Welcome again, everybody, to Butts & Guts. I'm your host, Scott Steele, the Chairman of Colorectal Surgery here at the Cleveland Clinic in beautiful Cleveland, Ohio. Always great to have a repeat guest here on Butts & Guts. Very happy to welcome Dr. Federico Aucejo, who is our Surgical Director of Cleveland Clinic's Liver Cancer Program. Federico, welcome to Butts & Guts.

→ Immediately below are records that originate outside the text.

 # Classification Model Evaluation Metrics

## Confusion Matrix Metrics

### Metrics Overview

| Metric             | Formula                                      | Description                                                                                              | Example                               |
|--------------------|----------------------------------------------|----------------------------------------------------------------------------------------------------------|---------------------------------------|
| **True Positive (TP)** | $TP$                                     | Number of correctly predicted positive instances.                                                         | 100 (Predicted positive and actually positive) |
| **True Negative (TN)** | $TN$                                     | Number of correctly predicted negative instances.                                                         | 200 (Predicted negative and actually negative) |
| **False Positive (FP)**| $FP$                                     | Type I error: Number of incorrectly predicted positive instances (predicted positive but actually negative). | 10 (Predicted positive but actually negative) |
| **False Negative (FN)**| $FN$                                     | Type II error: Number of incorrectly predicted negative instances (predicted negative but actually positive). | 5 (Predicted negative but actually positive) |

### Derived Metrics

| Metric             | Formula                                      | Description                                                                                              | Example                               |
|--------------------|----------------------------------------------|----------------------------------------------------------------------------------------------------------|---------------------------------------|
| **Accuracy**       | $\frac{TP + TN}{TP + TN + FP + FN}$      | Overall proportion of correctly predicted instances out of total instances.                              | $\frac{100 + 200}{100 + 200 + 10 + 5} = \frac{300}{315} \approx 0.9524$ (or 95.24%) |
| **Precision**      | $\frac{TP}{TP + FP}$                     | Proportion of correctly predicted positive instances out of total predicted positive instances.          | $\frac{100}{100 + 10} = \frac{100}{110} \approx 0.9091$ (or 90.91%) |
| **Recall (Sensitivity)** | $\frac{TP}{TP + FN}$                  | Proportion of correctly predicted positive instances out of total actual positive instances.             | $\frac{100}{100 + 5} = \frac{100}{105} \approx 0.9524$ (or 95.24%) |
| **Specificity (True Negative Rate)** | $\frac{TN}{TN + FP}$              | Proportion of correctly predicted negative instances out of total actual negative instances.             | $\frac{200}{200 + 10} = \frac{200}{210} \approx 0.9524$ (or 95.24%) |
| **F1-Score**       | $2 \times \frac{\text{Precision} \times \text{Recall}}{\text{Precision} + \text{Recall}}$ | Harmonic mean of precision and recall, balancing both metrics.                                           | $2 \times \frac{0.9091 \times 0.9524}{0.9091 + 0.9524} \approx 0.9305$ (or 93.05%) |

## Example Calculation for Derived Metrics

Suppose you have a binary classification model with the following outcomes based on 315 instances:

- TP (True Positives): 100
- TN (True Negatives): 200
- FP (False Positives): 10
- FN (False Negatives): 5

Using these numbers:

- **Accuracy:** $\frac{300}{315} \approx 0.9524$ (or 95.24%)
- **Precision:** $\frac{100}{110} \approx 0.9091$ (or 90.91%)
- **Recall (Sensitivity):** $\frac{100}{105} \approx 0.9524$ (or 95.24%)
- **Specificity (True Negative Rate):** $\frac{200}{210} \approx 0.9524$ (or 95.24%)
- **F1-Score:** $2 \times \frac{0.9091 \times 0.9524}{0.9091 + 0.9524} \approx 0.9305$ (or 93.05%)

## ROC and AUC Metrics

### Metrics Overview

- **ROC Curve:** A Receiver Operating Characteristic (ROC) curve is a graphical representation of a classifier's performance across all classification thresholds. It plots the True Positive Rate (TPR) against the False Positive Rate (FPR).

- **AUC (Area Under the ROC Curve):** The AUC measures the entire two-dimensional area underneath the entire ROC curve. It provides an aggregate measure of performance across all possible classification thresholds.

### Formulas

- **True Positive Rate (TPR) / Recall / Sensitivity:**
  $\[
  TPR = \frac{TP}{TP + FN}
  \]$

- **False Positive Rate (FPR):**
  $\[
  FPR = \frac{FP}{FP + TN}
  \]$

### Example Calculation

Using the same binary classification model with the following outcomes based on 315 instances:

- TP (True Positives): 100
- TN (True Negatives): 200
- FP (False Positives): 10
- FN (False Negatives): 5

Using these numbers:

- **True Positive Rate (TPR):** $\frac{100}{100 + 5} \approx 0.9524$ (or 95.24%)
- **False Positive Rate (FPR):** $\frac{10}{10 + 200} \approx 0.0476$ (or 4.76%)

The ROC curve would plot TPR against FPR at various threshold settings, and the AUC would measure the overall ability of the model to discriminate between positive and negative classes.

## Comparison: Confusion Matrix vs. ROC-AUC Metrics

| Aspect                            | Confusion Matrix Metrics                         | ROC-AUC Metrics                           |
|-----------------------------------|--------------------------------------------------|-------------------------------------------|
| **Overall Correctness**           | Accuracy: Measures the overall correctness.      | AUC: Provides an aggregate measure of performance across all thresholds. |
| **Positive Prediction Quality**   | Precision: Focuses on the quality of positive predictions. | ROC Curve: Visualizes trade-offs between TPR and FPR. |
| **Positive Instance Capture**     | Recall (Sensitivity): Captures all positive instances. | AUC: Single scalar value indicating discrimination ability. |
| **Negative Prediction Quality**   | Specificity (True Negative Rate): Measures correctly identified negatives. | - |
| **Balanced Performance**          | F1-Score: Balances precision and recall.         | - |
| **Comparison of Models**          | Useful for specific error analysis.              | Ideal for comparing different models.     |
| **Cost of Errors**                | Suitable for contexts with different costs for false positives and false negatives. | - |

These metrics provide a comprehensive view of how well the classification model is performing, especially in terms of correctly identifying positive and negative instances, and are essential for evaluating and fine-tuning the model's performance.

Federico Aucejo: Thank you so much for having me, Scott. Thank you.
Scott Steele: So today we're going to talk a little bit about something that's, in my mind, a little bit more cutting edge. That's this concept of having transplantation in the realm of treating liver metastasis for colorectal cancer, and also just about liver transplant in general.
So give us a little bit of a high level about what liver metastases are, and how they're formed for colorectal cancer.
Federico Aucejo: Yes. So there are different types of tumors that would affect the liver we can talk about. The primary tumors are the ones that originate in the liver, such as hepatocellular carcinoma and cholangiocarcinoma. Then we have the secondary liver tumors, which are the metastatic disease. The most common one is the ones that originate from colorectal cancer.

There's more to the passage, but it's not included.